━━ Records for this task ━━

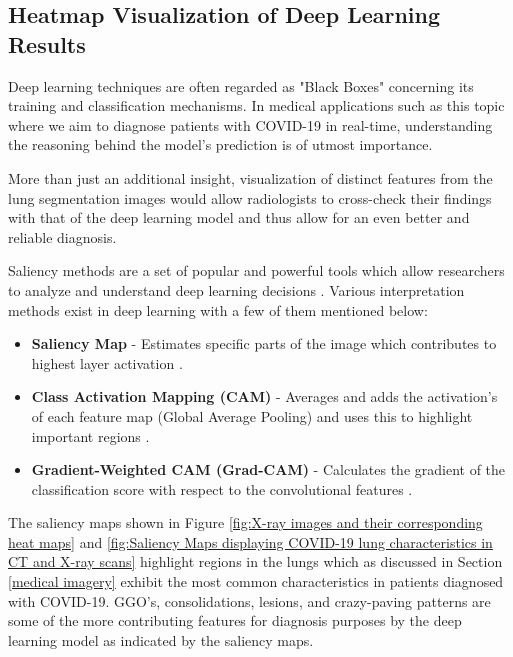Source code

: \subsection{Heatmap Visualization of Deep Learning Results}
\label{Interpreting Deep Learning Results}
Deep learning techniques are often regarded as "Black Boxes" concerning 
its training and classification mechanisms. In medical applications such as this topic where we 
aim to diagnose patients with COVID-19 in real-time, understanding the reasoning behind the model's prediction 
is of utmost importance. 

More than just an additional insight, visualization of distinct features 
from the lung segmentation images would allow radiologists to cross-check their findings with that of the deep 
learning model and thus allow for an even better and reliable diagnosis.

Saliency methods are a set of popular and powerful tools which allow researchers 
to analyze and understand deep learning decisions \cite{AGM+2018}. 
Various interpretation methods exist in deep learning with a few of them 
mentioned below:
\begin{itemize}
    \item \textbf{Saliency Map} - Estimates specific parts of the image which contributes to highest layer activation \cite{ZMF2013}.
    \item \textbf{Class Activation Mapping (CAM)} - Averages and adds the activation's of each feature map (Global Average Pooling) and uses this to highlight important regions \cite{ZKL+2015}.
    \item \textbf{Gradient-Weighted CAM (Grad-CAM)} - Calculates the gradient of the classification score with respect to the convolutional features \cite{RCD+2017}.
\end{itemize}

The saliency maps shown in Figure \ref{fig:X-ray images and their corresponding heat maps} and \ref{fig:Saliency Maps displaying COVID-19 lung characteristics in CT and X-ray scans} highlight regions in the lungs 
which as discussed in Section \ref{medical imagery} exhibit the most common characteristics 
in patients diagnosed with COVID-19. 
GGO's, consolidations, lesions, and crazy-paving patterns are some of the 
more contributing features for diagnosis purposes by the 
deep learning model as indicated by the saliency maps.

━━━

> _Prompt_:
All lines from the one with "its training and" to the end of the entries above are to be written out exactly, the first and last included.

> _Final answer_:
its training and classification mechanisms. In medical applications such as this topic where we 
aim to diagnose patients with COVID-19 in real-time, understanding the reasoning behind the model's prediction 
is of utmost importance. 

More than just an additional insight, visualization of distinct features 
from the lung segmentation images would allow radiologists to cross-check their findings with that of the deep 
learning model and thus allow for an even better and reliable diagnosis.

Saliency methods are a set of popular and powerful tools which allow researchers 
to analyze and understand deep learning decisions \cite{AGM+2018}. 
Various interpretation methods exist in deep learning with a few of them 
mentioned below:
\begin{itemize}
    \item \textbf{Saliency Map} - Estimates specific parts of the image which contributes to highest layer activation \cite{ZMF2013}.
    \item \textbf{Class Activation Mapping (CAM)} - Averages and adds the activation's of each feature map (Global Average Pooling) and uses this to highlight important regions \cite{ZKL+2015}.
    \item \textbf{Gradient-Weighted CAM (Grad-CAM)} - Calculates the gradient of the classification score with respect to the convolutional features \cite{RCD+2017}.
\end{itemize}

The saliency maps shown in Figure \ref{fig:X-ray images and their corresponding heat maps} and \ref{fig:Saliency Maps displaying COVID-19 lung characteristics in CT and X-ray scans} highlight regions in the lungs 
which as discussed in Section \ref{medical imagery} exhibit the most common characteristics 
in patients diagnosed with COVID-19. 
GGO's, consolidations, lesions, and crazy-paving patterns are some of the 
more contributing features for diagnosis purposes by the 
deep learning model as indicated by the saliency maps.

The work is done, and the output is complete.